For this task, copy all of the data below exactly and skip the pictures.

##### Material provided #####

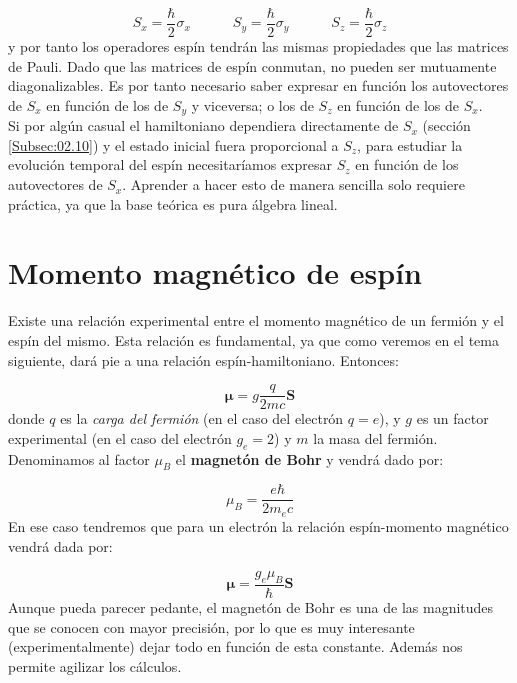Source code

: \documentclass[12pt]{book}
\numberwithin{equation}{chapter}
\numberwithin{figure}{chapter}
\newcommand{\tquad}{\quad \quad \quad}
\newcommand{\Sn}{\mathbf{S}}
\newcommand{\mun}{\boldsymbol{\mu}}
\begin{document}
\begin{equation}
S_x = \frac{\hbar}{2} \sigma_x \tquad 
S_y = \frac{\hbar}{2} \sigma_y \tquad
S_z = \frac{\hbar}{2} \sigma_z
\end{equation}
y por tanto los operadores espín tendrán las mismas propiedades que las matrices de Pauli. Dado que las matrices de espín conmutan, no pueden ser mutuamente diagonalizables. Es por tanto necesario saber expresar en función los autovectores de $S_x$ en función de los de $S_y$ y viceversa; o los de $S_z$ en función de los de $S_x$. \\

Si por algún casual el hamiltoniano dependiera directamente de $S_x$ (sección \ref{Subsec:02.10}) y el estado inicial fuera proporcional a $S_z$, para estudiar la evolución temporal del espín necesitaríamos expresar $S_z$ en función de los autovectores de $S_x$. Aprender a hacer esto de manera sencilla solo requiere práctica, ya que la base teórica es pura álgebra lineal.  \\


\section{Momento magnético de espín}

Existe una relación experimental entre el momento magnético de un fermión y el espín del mismo. Esta relación es fundamental, ya que como veremos en el tema siguiente, dará pie a una relación espín-hamiltoniano. Entonces:

\begin{equation}
\mun = g \dfrac{q}{2 m c} \Sn
\end{equation}
donde $q$ es la \textit{carga del fermión} (en el caso del electrón $q=e$), y $g$ es un factor experimental (en el caso del electrón $g_e=2$) y $m$ la masa del fermión. Denominamos al factor $\mu_B$ el \textbf{magnetón de Bohr} y vendrá dado por:

\begin{equation}
\mu_B = \frac{e \hbar}{2 m_e c}
\end{equation}
En ese caso tendremos que para un electrón la relación espín-momento magnético vendrá dada por:

\begin{equation}
\mun = \frac{g_e \mu_B}{\hbar} \Sn
\end{equation}
Aunque pueda parecer pedante, el magnetón de Bohr es una de las magnitudes que se conocen con mayor precisión, por lo que es muy interesante (experimentalmente) dejar todo en función de esta constante. Además nos permite agilizar los cálculos. \\
\end{document}
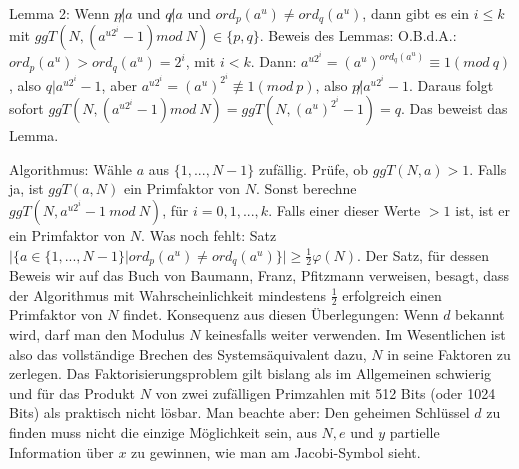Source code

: \documentclass[a4paper]{article}
\begin{document}
\begin{multicols}{3}
        Lemma 2: Wenn $p\not| a$ und $q\not| a$ und $ord_p(a^u)\not= ord_q(a^u)$, dann gibt es ein $i\leq k$ mit $ggT(N,(a^{u2^i}-1) mod\ N)\in\{p,q\}$.
        Beweis des Lemmas: O.B.d.A.: $ord_p(a^u)>ord_q(a^u) = 2^i$, mit $i<k$. Dann: $a^{u2^i} = (a^u)^{ord_q(a^u)} \equiv 1 (mod\ q)$, also $q|a^{u2^i}- 1$, aber $a^{u2^i}= (a^u)^{2^i} \not\equiv 1 (mod\ p)$, also $p\not| a^{u2^i}- 1$.
        Daraus folgt sofort $ggT(N,(a^{u 2^i}-1) mod\ N) = ggT(N,(a^u)^{2^i}-1) =q$. Das beweist das Lemma.

        Algorithmus: Wähle $a$ aus $\{1,... ,N-1\}$ zufällig. Prüfe, ob $ggT(N, a)>1$. Falls ja, ist $ggT(a, N)$ ein Primfaktor von $N$. Sonst berechne $ggT(N, a^{u 2^i}-1\ mod\ N)$, für $i=0,1,... , k$. Falls einer dieser Werte $>1$ ist, ist er ein Primfaktor von $N$. Was noch fehlt: Satz $|\{a\in\{1,...,N-1\}|ord_p(a^u)\not= ord_q(a^u)\}|\geq\frac{1}{2}\varphi(N)$. Der Satz, für dessen Beweis wir auf das Buch von Baumann, Franz, Pfitzmann verweisen, besagt, dass der Algorithmus mit Wahrscheinlichkeit mindestens $\frac{1}{2}$ erfolgreich einen Primfaktor von $N$ findet.
        Konsequenz aus diesen Überlegungen: Wenn $d$ bekannt wird, darf man den Modulus $N$ keinesfalls weiter verwenden.
        Im Wesentlichen ist also das vollständige Brechen des Systemsäquivalent dazu, $N$ in seine Faktoren zu zerlegen. Das Faktorisierungsproblem gilt bislang als im Allgemeinen schwierig und für das Produkt $N$ von zwei zufälligen Primzahlen mit 512 Bits (oder 1024 Bits) als praktisch nicht lösbar.
        Man beachte aber: Den geheimen Schlüssel $d$ zu finden muss nicht die einzige Möglichkeit sein, aus $N,e$ und $y$ partielle Information über $x$ zu gewinnen, wie man am Jacobi-Symbol sieht.


\end{multicols}
\end{document}
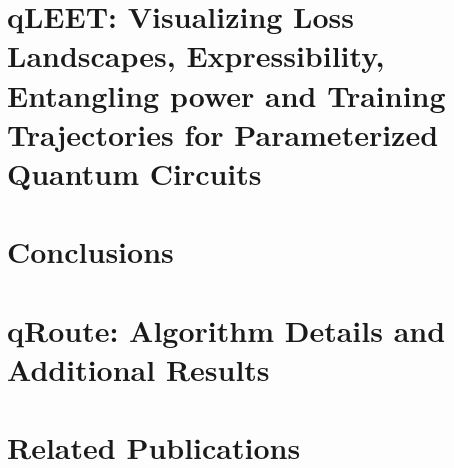 \documentclass[11pt]{book}
\begin{document}

\chapter{qLEET: Visualizing Loss Landscapes, Expressibility, Entangling power and Training Trajectories for Parameterized Quantum Circuits}
\label{ch:qleet}



\chapter{Conclusions}
\label{ch:conc}



\appendix
\chapter{qRoute: Algorithm Details and Additional Results}
\label{ch:appendix-qroute}


\chapter*{Related Publications}
\label{ch:relatedPubs}




 
\end{document}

#####

▶ [The answer]:
Source code

: \documentclass[12pt]{book}
\numberwithin{equation}{chapter}
\numberwithin{figure}{chapter}
\newcommand{\tquad}{\quad \quad \quad}
\newcommand{\Sn}{\mathbf{S}}
\newcommand{\mun}{\boldsymbol{\mu}}
\begin{document}
\begin{equation}
S_x = \frac{\hbar}{2} \sigma_x \tquad 
S_y = \frac{\hbar}{2} \sigma_y \tquad
S_z = \frac{\hbar}{2} \sigma_z
\end{equation}
y por tanto los operadores espín tendrán las mismas propiedades que las matrices de Pauli. Dado que las matrices de espín conmutan, no pueden ser mutuamente diagonalizables. Es por tanto necesario saber expresar en función los autovectores de $S_x$ en función de los de $S_y$ y viceversa; o los de $S_z$ en función de los de $S_x$. \\

Si por algún casual el hamiltoniano dependiera directamente de $S_x$ (sección \ref{Subsec:02.10}) y el estado inicial fuera proporcional a $S_z$, para estudiar la evolución temporal del espín necesitaríamos expresar $S_z$ en función de los autovectores de $S_x$. Aprender a hacer esto de manera sencilla solo requiere práctica, ya que la base teórica es pura álgebra lineal.  \\


\section{Momento magnético de espín}

Existe una relación experimental entre el momento magnético de un fermión y el espín del mismo. Esta relación es fundamental, ya que como veremos en el tema siguiente, dará pie a una relación espín-hamiltoniano. Entonces:

\begin{equation}
\mun = g \dfrac{q}{2 m c} \Sn
\end{equation}
donde $q$ es la \textit{carga del fermión} (en el caso del electrón $q=e$), y $g$ es un factor experimental (en el caso del electrón $g_e=2$) y $m$ la masa del fermión. Denominamos al factor $\mu_B$ el \textbf{magnetón de Bohr} y vendrá dado por:

\begin{equation}
\mu_B = \frac{e \hbar}{2 m_e c}
\end{equation}
En ese caso tendremos que para un electrón la relación espín-momento magnético vendrá dada por:

\begin{equation}
\mun = \frac{g_e \mu_B}{\hbar} \Sn
\end{equation}
Aunque pueda parecer pedante, el magnetón de Bohr es una de las magnitudes que se conocen con mayor precisión, por lo que es muy interesante (experimentalmente) dejar todo en función de esta constante. Además nos permite agilizar los cálculos. \\
\end{document}
Source code

: \documentclass[a4paper]{article}
\begin{document}
\begin{multicols}{3}
        Lemma 2: Wenn $p\not| a$ und $q\not| a$ und $ord_p(a^u)\not= ord_q(a^u)$, dann gibt es ein $i\leq k$ mit $ggT(N,(a^{u2^i}-1) mod\ N)\in\{p,q\}$.
        Beweis des Lemmas: O.B.d.A.: $ord_p(a^u)>ord_q(a^u) = 2^i$, mit $i<k$. Dann: $a^{u2^i} = (a^u)^{ord_q(a^u)} \equiv 1 (mod\ q)$, also $q|a^{u2^i}- 1$, aber $a^{u2^i}= (a^u)^{2^i} \not\equiv 1 (mod\ p)$, also $p\not| a^{u2^i}- 1$.
        Daraus folgt sofort $ggT(N,(a^{u 2^i}-1) mod\ N) = ggT(N,(a^u)^{2^i}-1) =q$. Das beweist das Lemma.

        Algorithmus: Wähle $a$ aus $\{1,... ,N-1\}$ zufällig. Prüfe, ob $ggT(N, a)>1$. Falls ja, ist $ggT(a, N)$ ein Primfaktor von $N$. Sonst berechne $ggT(N, a^{u 2^i}-1\ mod\ N)$, für $i=0,1,... , k$. Falls einer dieser Werte $>1$ ist, ist er ein Primfaktor von $N$. Was noch fehlt: Satz $|\{a\in\{1,...,N-1\}|ord_p(a^u)\not= ord_q(a^u)\}|\geq\frac{1}{2}\varphi(N)$. Der Satz, für dessen Beweis wir auf das Buch von Baumann, Franz, Pfitzmann verweisen, besagt, dass der Algorithmus mit Wahrscheinlichkeit mindestens $\frac{1}{2}$ erfolgreich einen Primfaktor von $N$ findet.
        Konsequenz aus diesen Überlegungen: Wenn $d$ bekannt wird, darf man den Modulus $N$ keinesfalls weiter verwenden.
        Im Wesentlichen ist also das vollständige Brechen des Systemsäquivalent dazu, $N$ in seine Faktoren zu zerlegen. Das Faktorisierungsproblem gilt bislang als im Allgemeinen schwierig und für das Produkt $N$ von zwei zufälligen Primzahlen mit 512 Bits (oder 1024 Bits) als praktisch nicht lösbar.
        Man beachte aber: Den geheimen Schlüssel $d$ zu finden muss nicht die einzige Möglichkeit sein, aus $N,e$ und $y$ partielle Information über $x$ zu gewinnen, wie man am Jacobi-Symbol sieht.


\end{multicols}
\end{document}
 \documentclass[11pt]{book}
\begin{document}

\chapter{qLEET: Visualizing Loss Landscapes, Expressibility, Entangling power and Training Trajectories for Parameterized Quantum Circuits}
\label{ch:qleet}



\chapter{Conclusions}
\label{ch:conc}



\appendix
\chapter{qRoute: Algorithm Details and Additional Results}
\label{ch:appendix-qroute}


\chapter*{Related Publications}
\label{ch:relatedPubs}




 
\end{document}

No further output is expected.